Dear Aspiring Singers,

I applaud your passion. Never before have I heard such an inspiring drunk version of “Don’t Stop Believin’” by Journey. And let me tell you, I am an expert on the subject. Past the bouncer and the bartenders, I live and breathe this karaoke bar. It’s woven into the fabric of my every night. Because I live across the street and cannot escape it.

So when I tell you I have never heard a version like yours, you can trust it’s true. Journey is a staple of every night at about 1:30 AM, when it is screamed into the microphone by someone who has obviously been taking advantage of the $2 beer special. If I’m lucky in the warmer weather, the back door of the bar is open and the song sounds as if it is being performed in my bedroom. What a treat.

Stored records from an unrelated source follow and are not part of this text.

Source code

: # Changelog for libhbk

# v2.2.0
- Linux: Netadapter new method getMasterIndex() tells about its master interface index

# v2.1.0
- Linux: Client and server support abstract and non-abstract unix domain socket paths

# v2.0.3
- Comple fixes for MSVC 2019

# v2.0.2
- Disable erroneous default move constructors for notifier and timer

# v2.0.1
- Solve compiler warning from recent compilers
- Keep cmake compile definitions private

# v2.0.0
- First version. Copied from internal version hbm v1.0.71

The winter is a quieter time, when I am limited to snippets of songs by especially loud singers. It is only when smokers slip out the back door to smoke on the patio that I am blessed with full stereo. Again, though, it is only a fraction of the magic occurring on stage. Bon Jovi is enjoyed only every 30 seconds or so as the door opens: “Ooohhhh-OOOOHHHHH, LIVING ON A…” and the door closes. Another smoker comes out “…MAKE IT I SWEAR, Ooohhh-OOOHHHH, LIVING ON…” and the door closes. I lay awake nights wondering what they are living on.

Sometimes I am bothered by how much fun you are having. Your whooping and hollering only make my imagination run wild. “What could they be witnessing?” I ask myself night after night. I heard a rumor that one night someone who had his 15 minutes during the nationwide search of American Idol showed up. He came in with his entourage and sang “Love Shack.” Took down the house. All twenty-three people who were there that Tuesday night could barely believe their luck. The bartender turned down an autograph from this young buck, clearly in shock of the greatness. Celebrity in this humble karaoke establishment. It boggles the mind just thinking about who may show up next.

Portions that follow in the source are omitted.